Exercise material section start

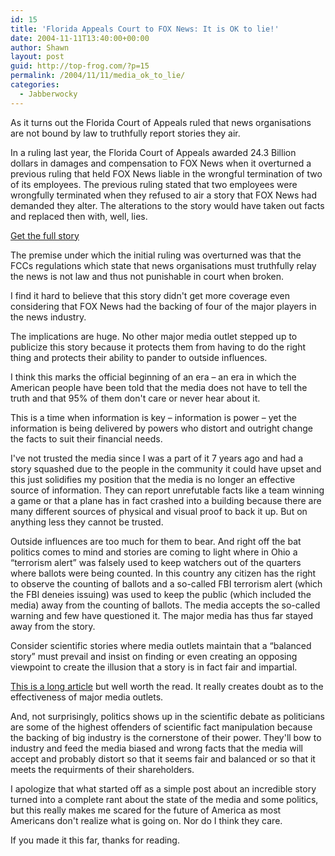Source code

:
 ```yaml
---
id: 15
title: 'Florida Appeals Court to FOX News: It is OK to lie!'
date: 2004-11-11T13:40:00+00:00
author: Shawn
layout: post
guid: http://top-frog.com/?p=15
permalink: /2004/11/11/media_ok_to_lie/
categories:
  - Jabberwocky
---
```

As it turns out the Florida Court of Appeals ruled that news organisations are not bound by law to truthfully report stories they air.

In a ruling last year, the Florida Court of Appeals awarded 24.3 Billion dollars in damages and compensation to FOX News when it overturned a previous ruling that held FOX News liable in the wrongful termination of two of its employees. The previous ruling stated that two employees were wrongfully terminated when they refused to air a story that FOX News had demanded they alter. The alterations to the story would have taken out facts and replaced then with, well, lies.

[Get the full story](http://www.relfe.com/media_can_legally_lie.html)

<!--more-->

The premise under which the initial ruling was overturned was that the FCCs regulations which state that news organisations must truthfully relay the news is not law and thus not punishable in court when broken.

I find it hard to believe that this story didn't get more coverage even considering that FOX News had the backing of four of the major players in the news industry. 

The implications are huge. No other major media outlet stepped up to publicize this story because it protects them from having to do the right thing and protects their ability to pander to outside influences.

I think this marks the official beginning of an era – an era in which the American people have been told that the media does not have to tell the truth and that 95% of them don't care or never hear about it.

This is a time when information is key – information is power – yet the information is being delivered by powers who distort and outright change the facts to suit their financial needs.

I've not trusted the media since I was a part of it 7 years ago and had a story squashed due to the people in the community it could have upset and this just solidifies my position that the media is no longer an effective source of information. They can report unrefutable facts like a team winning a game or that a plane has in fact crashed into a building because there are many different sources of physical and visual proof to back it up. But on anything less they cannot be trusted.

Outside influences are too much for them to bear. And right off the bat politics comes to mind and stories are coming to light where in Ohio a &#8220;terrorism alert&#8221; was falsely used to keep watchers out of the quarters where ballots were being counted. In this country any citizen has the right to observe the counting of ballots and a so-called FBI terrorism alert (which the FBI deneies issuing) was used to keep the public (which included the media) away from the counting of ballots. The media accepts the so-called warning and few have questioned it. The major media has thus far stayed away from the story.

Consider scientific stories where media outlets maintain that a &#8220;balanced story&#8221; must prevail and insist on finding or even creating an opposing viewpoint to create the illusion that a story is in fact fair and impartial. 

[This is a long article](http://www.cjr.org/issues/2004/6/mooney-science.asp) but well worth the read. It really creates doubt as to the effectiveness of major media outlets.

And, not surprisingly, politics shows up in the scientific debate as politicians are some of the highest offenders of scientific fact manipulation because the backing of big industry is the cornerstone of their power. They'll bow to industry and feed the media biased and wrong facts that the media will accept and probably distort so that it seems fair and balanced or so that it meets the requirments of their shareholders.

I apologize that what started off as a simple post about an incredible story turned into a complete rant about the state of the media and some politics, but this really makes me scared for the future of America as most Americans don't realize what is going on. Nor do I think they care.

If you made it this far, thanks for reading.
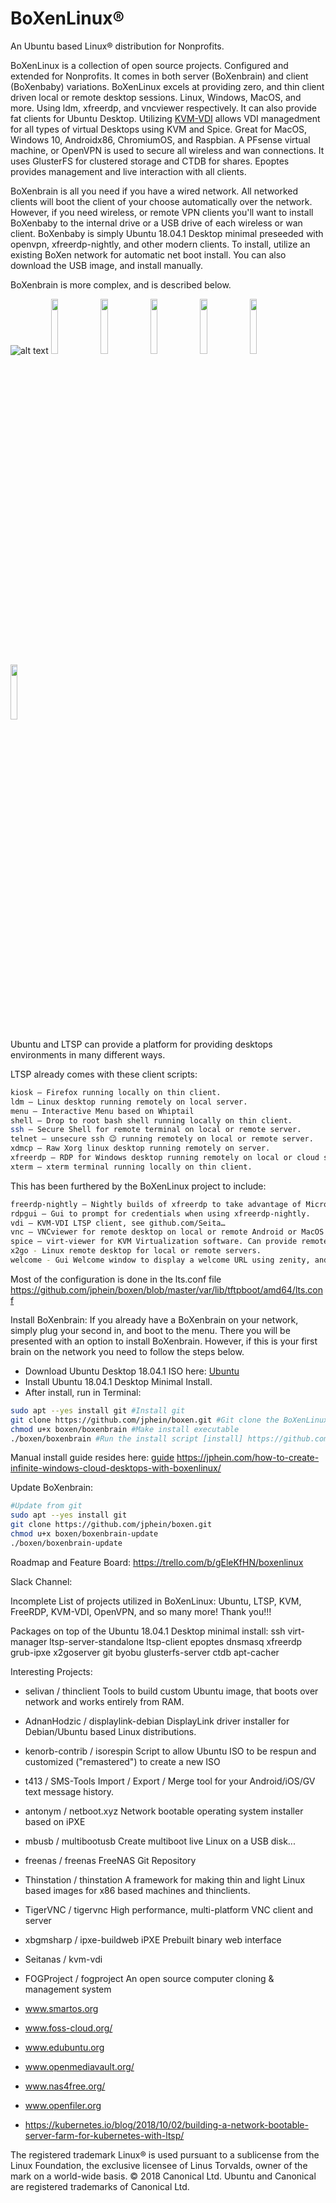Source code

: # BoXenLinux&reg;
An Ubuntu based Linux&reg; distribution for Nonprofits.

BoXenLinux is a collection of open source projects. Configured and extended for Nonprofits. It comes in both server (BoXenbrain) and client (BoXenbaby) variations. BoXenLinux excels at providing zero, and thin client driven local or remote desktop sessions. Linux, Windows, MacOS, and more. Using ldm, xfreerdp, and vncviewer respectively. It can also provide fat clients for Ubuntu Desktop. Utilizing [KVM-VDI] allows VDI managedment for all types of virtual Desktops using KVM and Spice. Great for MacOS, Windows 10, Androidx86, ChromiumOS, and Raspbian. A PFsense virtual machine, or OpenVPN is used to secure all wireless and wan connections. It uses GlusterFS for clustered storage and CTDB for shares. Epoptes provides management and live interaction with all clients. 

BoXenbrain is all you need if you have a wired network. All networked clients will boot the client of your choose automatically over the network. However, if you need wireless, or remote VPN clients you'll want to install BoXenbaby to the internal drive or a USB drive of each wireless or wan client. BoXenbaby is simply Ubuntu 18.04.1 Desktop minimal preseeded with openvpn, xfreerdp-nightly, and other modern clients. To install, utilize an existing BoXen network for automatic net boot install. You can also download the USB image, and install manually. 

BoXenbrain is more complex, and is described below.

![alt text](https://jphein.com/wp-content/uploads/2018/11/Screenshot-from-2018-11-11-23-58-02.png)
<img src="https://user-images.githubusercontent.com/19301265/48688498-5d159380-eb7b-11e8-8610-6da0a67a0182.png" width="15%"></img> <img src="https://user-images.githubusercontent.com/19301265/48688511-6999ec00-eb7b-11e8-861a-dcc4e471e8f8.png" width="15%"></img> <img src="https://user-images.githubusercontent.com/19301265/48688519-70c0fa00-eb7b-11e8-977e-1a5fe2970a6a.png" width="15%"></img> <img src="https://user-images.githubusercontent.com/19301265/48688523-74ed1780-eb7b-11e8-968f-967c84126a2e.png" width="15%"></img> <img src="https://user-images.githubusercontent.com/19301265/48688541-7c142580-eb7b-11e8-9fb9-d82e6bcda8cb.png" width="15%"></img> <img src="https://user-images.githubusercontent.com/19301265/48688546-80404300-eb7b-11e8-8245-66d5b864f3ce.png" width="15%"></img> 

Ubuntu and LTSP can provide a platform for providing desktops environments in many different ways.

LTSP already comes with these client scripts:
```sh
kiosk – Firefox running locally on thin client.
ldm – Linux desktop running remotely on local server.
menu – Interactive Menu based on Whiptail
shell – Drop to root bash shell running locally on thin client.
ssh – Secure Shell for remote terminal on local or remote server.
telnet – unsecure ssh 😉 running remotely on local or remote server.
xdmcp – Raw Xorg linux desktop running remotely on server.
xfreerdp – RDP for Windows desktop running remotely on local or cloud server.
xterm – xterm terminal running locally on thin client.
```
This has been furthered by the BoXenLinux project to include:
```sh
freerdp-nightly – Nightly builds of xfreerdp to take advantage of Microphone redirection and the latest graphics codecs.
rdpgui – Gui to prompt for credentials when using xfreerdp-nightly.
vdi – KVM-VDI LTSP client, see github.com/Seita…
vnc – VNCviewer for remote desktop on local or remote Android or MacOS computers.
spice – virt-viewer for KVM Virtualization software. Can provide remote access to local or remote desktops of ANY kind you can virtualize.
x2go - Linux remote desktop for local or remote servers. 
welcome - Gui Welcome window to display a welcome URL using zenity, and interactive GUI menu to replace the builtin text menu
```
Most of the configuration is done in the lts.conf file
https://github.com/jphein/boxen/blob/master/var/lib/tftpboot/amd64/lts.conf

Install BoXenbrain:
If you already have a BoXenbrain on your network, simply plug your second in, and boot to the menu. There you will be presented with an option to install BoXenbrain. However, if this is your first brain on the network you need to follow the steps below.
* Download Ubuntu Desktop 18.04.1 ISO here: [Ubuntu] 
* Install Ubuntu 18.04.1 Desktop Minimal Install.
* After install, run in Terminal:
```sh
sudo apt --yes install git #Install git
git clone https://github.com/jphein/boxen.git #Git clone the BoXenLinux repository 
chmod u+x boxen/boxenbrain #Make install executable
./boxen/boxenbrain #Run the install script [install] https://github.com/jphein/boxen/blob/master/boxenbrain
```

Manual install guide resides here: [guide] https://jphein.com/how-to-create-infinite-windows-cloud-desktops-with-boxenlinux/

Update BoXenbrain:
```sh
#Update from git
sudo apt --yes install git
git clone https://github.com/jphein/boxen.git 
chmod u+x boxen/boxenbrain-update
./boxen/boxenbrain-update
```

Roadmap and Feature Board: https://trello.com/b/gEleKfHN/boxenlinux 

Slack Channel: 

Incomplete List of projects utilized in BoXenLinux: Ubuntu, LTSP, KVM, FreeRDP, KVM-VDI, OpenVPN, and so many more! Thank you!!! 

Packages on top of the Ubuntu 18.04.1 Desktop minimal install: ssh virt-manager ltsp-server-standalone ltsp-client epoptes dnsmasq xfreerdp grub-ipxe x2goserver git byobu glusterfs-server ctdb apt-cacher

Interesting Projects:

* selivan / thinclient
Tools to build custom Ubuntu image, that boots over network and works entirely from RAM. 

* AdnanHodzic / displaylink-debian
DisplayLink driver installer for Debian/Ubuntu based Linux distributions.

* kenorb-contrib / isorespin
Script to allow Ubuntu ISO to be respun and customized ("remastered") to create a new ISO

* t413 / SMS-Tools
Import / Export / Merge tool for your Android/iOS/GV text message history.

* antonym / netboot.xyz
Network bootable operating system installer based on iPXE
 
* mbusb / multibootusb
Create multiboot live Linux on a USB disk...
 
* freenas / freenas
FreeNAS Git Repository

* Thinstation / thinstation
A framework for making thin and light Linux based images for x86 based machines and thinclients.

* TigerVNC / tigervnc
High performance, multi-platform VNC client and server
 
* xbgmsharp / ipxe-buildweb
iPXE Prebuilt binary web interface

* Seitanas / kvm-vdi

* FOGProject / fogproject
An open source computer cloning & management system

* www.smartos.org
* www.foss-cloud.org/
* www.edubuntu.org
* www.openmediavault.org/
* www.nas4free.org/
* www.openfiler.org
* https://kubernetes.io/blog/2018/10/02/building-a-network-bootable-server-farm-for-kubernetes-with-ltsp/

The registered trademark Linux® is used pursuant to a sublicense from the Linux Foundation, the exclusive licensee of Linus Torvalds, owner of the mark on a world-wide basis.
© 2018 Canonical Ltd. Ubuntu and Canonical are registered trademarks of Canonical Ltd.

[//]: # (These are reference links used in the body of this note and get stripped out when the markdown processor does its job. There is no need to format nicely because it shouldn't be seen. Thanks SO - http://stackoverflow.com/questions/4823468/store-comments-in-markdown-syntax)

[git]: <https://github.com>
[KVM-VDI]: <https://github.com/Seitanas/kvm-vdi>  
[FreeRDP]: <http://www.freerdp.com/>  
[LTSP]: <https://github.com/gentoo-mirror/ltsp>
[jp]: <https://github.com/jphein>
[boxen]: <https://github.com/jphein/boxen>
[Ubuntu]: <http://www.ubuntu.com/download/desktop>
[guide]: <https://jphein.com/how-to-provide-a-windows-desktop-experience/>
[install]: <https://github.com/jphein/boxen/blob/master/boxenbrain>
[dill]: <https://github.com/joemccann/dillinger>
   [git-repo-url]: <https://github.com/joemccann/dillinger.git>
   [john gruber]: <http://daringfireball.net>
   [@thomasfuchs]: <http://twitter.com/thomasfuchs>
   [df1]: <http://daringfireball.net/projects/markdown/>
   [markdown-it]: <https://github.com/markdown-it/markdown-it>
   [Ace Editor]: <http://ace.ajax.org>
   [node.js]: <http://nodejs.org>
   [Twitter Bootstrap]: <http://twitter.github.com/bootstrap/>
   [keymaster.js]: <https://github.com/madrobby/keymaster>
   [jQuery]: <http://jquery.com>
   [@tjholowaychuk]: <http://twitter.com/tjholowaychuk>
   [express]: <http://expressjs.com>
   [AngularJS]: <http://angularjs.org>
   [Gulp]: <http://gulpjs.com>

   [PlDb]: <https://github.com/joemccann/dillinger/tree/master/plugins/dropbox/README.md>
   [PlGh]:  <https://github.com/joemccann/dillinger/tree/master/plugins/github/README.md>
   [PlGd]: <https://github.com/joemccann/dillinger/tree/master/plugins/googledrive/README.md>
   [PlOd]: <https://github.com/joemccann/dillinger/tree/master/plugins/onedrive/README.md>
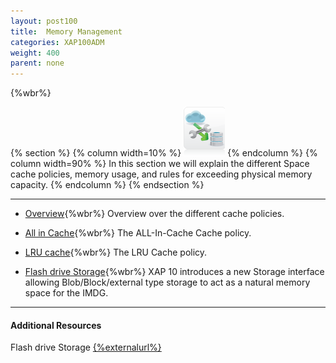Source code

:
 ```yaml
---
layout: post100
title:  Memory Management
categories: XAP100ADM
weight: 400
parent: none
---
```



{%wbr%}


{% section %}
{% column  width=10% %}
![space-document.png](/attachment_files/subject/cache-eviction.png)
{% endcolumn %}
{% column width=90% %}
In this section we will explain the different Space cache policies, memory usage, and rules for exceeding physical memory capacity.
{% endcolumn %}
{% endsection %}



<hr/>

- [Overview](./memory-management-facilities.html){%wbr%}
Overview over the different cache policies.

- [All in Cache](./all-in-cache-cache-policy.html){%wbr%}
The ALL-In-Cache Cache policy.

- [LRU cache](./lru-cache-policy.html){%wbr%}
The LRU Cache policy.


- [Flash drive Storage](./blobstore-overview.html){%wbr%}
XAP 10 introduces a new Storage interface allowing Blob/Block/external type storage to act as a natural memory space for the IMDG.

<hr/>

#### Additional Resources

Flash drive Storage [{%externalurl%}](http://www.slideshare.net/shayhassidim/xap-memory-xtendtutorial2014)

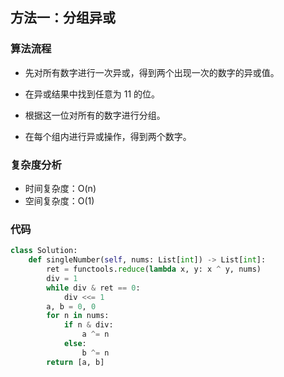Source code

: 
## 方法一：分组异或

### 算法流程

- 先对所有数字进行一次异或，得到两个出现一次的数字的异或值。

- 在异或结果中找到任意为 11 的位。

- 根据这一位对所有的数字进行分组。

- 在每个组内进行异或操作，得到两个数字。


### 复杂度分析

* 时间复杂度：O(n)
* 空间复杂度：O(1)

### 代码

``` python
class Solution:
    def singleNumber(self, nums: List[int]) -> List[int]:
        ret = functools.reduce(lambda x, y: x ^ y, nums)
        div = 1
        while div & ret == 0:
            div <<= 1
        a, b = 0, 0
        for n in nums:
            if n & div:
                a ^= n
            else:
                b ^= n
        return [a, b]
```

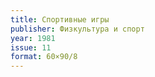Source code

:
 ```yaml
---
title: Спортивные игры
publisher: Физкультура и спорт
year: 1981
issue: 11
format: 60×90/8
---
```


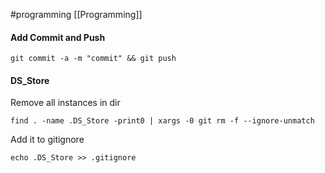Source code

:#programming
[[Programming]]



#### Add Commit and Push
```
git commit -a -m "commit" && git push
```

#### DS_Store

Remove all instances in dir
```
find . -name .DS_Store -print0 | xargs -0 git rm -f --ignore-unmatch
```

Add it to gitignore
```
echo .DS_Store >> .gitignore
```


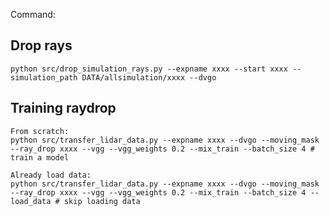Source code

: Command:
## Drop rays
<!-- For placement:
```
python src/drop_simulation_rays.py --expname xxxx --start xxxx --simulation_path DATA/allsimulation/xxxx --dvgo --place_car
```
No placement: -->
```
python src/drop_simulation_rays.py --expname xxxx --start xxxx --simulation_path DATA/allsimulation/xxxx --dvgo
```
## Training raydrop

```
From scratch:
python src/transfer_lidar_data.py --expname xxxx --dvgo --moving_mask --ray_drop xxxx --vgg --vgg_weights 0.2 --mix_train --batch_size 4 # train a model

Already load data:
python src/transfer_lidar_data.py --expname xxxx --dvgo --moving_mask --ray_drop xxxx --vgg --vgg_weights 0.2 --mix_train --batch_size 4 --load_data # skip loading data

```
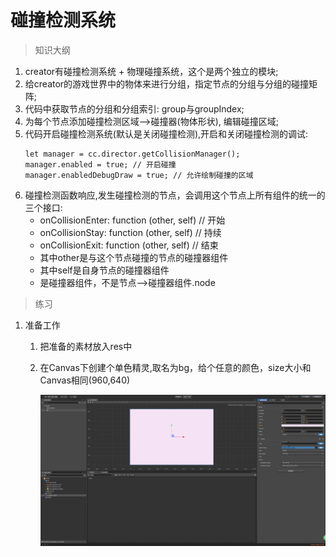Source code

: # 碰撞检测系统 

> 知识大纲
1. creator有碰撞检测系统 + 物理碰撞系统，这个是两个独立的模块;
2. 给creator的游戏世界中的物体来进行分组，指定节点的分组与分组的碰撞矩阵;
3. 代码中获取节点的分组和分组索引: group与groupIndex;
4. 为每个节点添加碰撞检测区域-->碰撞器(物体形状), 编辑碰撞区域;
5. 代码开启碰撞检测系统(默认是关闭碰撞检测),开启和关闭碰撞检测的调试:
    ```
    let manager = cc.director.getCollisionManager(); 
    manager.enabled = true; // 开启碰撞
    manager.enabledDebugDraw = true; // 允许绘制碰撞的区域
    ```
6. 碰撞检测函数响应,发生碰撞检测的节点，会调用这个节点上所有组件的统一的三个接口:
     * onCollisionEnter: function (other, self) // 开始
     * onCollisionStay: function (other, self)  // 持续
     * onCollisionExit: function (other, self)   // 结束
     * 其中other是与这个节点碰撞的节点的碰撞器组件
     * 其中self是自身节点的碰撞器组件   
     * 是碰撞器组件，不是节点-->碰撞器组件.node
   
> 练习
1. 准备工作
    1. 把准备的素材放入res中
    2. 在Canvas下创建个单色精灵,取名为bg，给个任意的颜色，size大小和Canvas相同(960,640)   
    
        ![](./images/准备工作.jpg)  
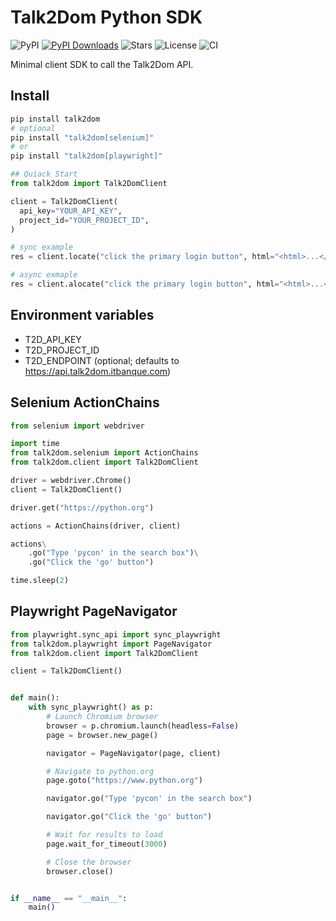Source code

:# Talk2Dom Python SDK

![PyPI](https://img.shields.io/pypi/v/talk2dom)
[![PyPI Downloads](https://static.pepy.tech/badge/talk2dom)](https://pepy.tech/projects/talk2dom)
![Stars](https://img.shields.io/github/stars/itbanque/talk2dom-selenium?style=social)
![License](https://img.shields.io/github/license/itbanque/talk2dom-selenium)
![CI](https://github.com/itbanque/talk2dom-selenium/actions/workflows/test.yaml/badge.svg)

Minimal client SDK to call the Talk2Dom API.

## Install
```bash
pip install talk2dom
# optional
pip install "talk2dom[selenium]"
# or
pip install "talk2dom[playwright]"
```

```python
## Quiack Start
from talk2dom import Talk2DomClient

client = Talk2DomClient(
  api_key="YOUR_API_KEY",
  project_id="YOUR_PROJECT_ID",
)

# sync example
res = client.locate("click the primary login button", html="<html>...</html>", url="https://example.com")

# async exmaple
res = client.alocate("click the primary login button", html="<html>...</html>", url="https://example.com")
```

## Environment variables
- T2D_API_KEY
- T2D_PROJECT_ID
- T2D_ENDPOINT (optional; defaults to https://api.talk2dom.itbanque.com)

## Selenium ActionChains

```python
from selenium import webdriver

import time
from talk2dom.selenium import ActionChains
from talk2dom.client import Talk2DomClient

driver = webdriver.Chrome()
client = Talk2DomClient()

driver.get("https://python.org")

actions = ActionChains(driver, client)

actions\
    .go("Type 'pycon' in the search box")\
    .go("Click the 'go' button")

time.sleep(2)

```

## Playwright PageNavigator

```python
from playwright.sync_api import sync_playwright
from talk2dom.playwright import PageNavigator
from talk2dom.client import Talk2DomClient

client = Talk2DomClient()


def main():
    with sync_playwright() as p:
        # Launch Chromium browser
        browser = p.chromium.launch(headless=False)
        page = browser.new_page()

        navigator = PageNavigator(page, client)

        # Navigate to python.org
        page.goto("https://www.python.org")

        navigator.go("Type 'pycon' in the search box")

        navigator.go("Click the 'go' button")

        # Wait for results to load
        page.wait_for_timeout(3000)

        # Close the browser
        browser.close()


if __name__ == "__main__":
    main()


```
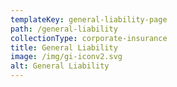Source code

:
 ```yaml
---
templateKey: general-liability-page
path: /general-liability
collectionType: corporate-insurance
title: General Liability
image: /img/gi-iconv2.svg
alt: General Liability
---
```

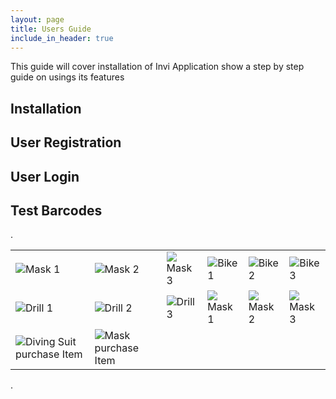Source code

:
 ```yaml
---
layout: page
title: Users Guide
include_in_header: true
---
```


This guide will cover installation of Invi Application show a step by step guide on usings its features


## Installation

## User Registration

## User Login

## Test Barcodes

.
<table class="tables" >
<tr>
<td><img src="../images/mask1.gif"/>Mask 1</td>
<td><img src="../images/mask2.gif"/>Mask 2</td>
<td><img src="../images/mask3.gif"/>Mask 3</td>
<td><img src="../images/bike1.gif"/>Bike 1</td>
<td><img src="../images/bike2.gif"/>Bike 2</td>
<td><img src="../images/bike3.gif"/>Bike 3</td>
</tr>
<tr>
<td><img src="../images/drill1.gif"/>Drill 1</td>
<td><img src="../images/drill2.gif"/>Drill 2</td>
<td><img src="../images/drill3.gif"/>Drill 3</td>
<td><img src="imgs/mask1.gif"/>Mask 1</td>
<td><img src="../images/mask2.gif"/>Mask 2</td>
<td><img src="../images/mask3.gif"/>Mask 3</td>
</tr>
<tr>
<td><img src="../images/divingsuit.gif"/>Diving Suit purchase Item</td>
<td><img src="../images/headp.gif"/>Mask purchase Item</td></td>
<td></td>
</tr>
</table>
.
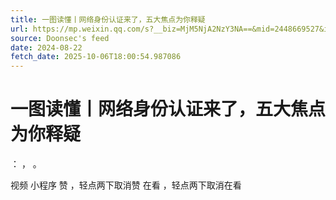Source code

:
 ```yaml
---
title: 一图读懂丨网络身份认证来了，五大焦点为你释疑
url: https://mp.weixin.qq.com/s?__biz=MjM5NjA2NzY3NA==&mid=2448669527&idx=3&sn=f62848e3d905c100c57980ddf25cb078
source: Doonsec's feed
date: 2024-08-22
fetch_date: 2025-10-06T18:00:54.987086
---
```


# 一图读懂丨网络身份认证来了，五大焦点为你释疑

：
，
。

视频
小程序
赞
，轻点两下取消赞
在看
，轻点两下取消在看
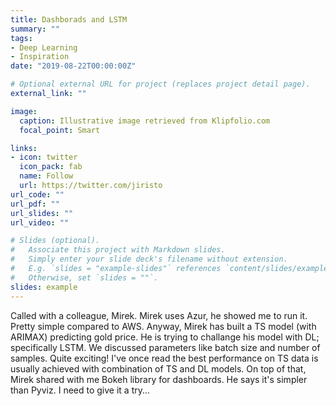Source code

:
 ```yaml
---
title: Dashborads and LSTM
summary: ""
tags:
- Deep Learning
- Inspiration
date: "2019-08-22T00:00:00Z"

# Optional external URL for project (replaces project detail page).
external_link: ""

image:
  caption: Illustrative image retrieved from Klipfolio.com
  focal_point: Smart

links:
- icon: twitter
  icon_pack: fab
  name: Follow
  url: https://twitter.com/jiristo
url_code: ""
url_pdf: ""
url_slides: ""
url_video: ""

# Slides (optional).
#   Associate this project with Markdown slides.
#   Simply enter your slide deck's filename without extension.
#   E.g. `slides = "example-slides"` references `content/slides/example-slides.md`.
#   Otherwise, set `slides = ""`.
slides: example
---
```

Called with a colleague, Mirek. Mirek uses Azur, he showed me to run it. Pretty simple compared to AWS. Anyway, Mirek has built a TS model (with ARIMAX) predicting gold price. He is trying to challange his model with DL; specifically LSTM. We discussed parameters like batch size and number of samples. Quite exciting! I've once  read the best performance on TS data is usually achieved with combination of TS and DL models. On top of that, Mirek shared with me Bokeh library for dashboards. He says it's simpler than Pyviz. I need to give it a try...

Exercise material section end

• **Problem statement**
Scan the entries above. Copy each line that has the string "cloud".

• **Exercise output**
xfreerdp – RDP for Windows desktop running remotely on local or cloud server.
Manual install guide resides here: [guide] https://jphein.com/how-to-create-infinite-windows-cloud-desktops-with-boxenlinux/
* www.foss-cloud.org/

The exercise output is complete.